Compass is the world's largest catering company. It runs canteens in many public and private organizations, including schools and offices. In September 2004, it issued a profit warning, reporting disappointing trading and cash flow. The share price fell by a quarter. [chart]
Compass says that the reason for the cash flow problems is that it is now paying its suppliers more quickly than it would like to. Furthermore, a key supplier had got into financial difficulties. We can interpret these as clues that Compass's past profits may have been obtained at the expense of their suppliers. (A common tactic for powerful companies is to squeeze cashflow from their suppliers by insisting on long payment terms: 60 days or 90 days rather than the normal 30 days.)

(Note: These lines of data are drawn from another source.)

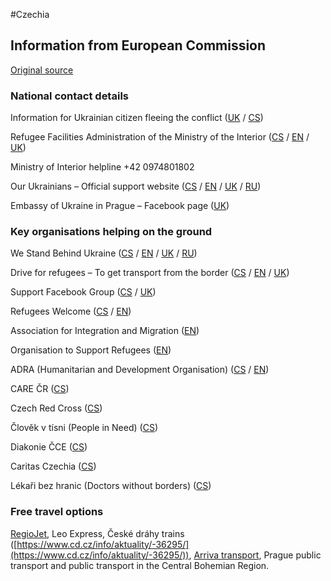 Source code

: #Czechia

## Information from European Commission

[Original source ](https://ec.europa.eu/info/strategy/priorities-2019-2024/stronger-europe-world/eu-solidarity-ukraine/eu-assistance-ukraine/information-people-fleeing-war-ukraine)

### National contact details

Information for Ukrainian citizen fleeing the conflict ([UK](https://www.mvcr.cz/clanek/informace-pro-obcany-ukrajiny.aspx?q=Y2hudW09Mg%3d%3d) / [CS](https://www.mvcr.cz/clanek/informace-pro-obcany-ukrajiny.aspx))

Refugee Facilities Administration of the Ministry of the Interior ([CS](http://www.suz.cz/informace-pro-obcany-ukrajiny-%d1%96%d0%bd%d1%84%d0%be%d1%80%d0%bc%d0%b0%d1%86%d1%96%d1%8f-%d0%b4%d0%bb%d1%8f-%d0%b3%d1%80%d0%be%d0%bc%d0%b0%d0%b4%d1%8f%d0%bd-%d1%83%d0%ba%d1%80%d0%b0%d1%97%d0%bd/) / [EN](https://www.suz.cz/en/) / [UK](http://www.suz.cz/informace-pro-obcany-ukrajiny-%d1%96%d0%bd%d1%84%d0%be%d1%80%d0%bc%d0%b0%d1%86%d1%96%d1%8f-%d0%b4%d0%bb%d1%8f-%d0%b3%d1%80%d0%be%d0%bc%d0%b0%d0%b4%d1%8f%d0%bd-%d1%83%d0%ba%d1%80%d0%b0%d1%97%d0%bd/))

Ministry of Interior helpline +42 0974801802

Our Ukrainians – Official support website ([CS](https://www.nasiukrajinci.cz/cs/) / [EN](https://www.nasiukrajinci.cz/en/) / [UK](https://www.nasiukrajinci.cz/ua/) / [RU](https://www.nasiukrajinci.cz/ru/))

Embassy of Ukraine in Prague – Facebook page ([UK](https://www.facebook.com/UkraineEmbassyinCzechia/))

### Key organisations helping on the ground

We Stand Behind Ukraine ([CS](https://www.stojimezaukrajinou.cz/) / [EN](https://www.stojimezaukrajinou.cz/en) / [UK](https://www.stojimezaukrajinou.cz/ua) / [RU](https://www.stojimezaukrajinou.cz/ru))

Drive for refugees – To get transport from the border ([CS](https://doprava.plnu.cz/for-refugees/) / [EN](https://doprava.plnu.cz/for-refugees/) / [UK](https://doprava.plnu.cz/for-refugees/))

Support Facebook Group ([CS](https://www.facebook.com/groups/916631172299307) / [UK](https://www.facebook.com/groups/916631172299307))

Refugees Welcome ([CS](https://uprchlici-vitejte.cz/) / [EN](https://uprchlici-vitejte.cz/))

Association for Integration and Migration ([EN](https://www.migrace.com/en/))

Organisation to Support Refugees ([EN](https://www.opu.cz/en/))

ADRA (Humanitarian and Development Organisation) ([CS](https://adra.cz/aktualita/jsme-pripraveni-pomahat-organizace-adra-vypisuje-sbirku-na-pomoc-lidem-na-ukrajine/) / [EN](https://adra.cz/en/))

CARE ČR ([CS](https://care.cz/pomocukrajine/))

Czech Red Cross ([CS](https://www.cervenykriz.eu/aktuality/ukrajina-prevzata-dalsi-pomoc))

Člověk v tísni (People in Need) ([CS](https://www.clovekvtisni.cz/clovek-v-tisni-pomuze-ukrajine-8549gp))

Diakonie ČCE ([CS](http://www.diakoniespolu.cz/))

Caritas Czechia ([CS](https://svet.charita.cz/podporte-nas-hprs/charita-pro-ukrajinu/))

Lékaři bez hranic (Doctors without borders) ([CS](https://www.lekari-bez-hranic.cz/ukrajina))

### Free travel options

[RegioJet](https://novy.regiojet.cz/ukrajina), Leo Express, České dráhy trains ([https://www.cd.cz/info/aktuality/-36295/](https://www.cd.cz/info/aktuality/-36295/)), [Arriva transport](https://www.arriva.cz/), Prague public transport and public transport in the Central Bohemian Region.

In the Daily Telegraph (23rd Sept 2004, registration required), Dr James Rieley points out that if a company tries to be tough with its suppliers, then the suppliers will go into "survival mode", thus producing behaviour that appears to confirm the necessity to be tough. There is a closed system loop, in which tough tactics on one side stimulates tough tactics on the other side. When management is trapped in this closed system loop, it appears to them that their options are limited by the tough and uncooperative tactics of the other side: in other words, simple cause and effect. (A similar pattern can be observed when management is tough with employees, stimulating uncooperative behaviour from them: this is known as Theory X.)
Rieley recommends win-win relationships between a company and its suppliers - unless "you want to explain why you had to issue a profit warning because you didn't know what was going on with your suppliers". Who could he be talking about?